EXERCISE DIRECTIONS – In the entries below, how many lines contain the string "documentclass"? Give the number by itself.
----- EXERCISE DATA
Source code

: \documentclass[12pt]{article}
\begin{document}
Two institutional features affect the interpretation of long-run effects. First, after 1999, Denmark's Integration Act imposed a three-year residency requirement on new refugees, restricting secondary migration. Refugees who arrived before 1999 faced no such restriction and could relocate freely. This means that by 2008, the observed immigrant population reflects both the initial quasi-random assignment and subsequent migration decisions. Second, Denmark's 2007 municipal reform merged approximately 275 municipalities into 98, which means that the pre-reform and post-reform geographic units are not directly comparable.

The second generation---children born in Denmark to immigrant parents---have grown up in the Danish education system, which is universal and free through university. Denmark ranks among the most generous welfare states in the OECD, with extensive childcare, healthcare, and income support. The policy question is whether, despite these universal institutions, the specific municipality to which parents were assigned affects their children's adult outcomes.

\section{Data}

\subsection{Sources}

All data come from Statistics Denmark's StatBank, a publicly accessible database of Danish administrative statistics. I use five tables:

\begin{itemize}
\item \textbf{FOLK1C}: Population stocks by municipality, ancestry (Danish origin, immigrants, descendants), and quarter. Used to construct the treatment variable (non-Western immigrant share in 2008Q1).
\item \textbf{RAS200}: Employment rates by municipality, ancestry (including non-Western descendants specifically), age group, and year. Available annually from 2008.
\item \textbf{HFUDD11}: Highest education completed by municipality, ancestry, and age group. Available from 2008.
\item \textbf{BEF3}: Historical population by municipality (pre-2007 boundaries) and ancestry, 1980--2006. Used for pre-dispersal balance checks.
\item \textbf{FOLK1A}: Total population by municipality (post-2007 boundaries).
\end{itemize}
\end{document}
----------
----- EXERCISE DATA
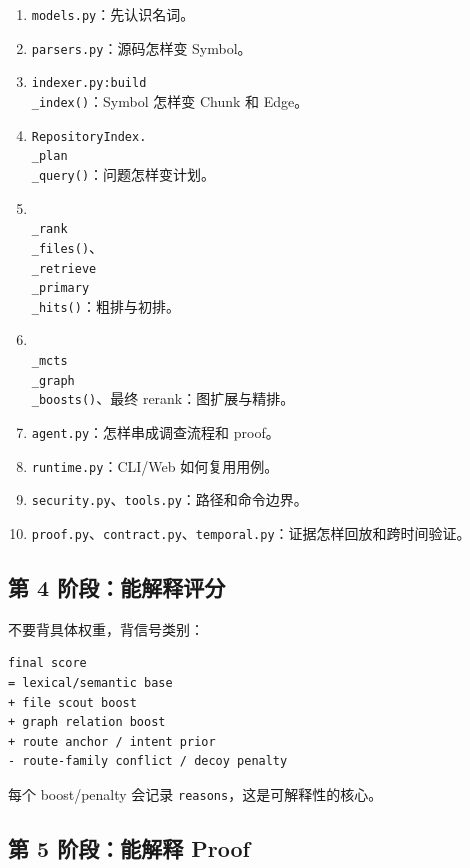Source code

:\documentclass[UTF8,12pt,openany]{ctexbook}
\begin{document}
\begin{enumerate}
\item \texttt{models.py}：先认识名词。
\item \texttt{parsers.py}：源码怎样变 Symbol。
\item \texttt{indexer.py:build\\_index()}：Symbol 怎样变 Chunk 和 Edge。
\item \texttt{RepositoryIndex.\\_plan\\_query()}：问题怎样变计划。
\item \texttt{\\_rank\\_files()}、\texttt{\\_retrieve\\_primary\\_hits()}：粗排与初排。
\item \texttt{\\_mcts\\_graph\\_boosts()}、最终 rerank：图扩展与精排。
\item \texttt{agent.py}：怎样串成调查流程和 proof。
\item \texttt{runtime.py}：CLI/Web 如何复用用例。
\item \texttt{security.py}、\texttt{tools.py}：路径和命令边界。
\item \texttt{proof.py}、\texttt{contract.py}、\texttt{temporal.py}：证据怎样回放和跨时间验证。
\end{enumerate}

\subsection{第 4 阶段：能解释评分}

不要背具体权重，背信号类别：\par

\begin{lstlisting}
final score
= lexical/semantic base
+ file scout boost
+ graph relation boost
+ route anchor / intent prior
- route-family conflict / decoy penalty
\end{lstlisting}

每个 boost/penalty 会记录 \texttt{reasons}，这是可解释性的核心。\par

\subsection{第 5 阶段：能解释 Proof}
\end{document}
----------
----- EXERCISE DATA
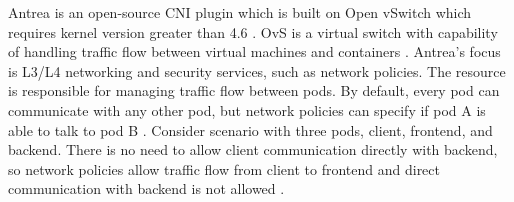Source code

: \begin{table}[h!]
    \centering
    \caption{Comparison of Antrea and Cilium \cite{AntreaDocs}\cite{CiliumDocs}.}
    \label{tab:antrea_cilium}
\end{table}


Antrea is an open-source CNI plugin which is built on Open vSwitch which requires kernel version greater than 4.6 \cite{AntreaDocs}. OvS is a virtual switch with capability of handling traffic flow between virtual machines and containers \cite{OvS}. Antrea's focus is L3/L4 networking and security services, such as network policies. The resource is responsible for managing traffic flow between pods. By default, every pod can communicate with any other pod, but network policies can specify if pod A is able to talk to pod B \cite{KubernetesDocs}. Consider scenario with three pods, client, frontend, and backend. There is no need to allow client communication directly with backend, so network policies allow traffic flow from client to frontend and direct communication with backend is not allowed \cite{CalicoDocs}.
----------
TASK SOLUTION – 2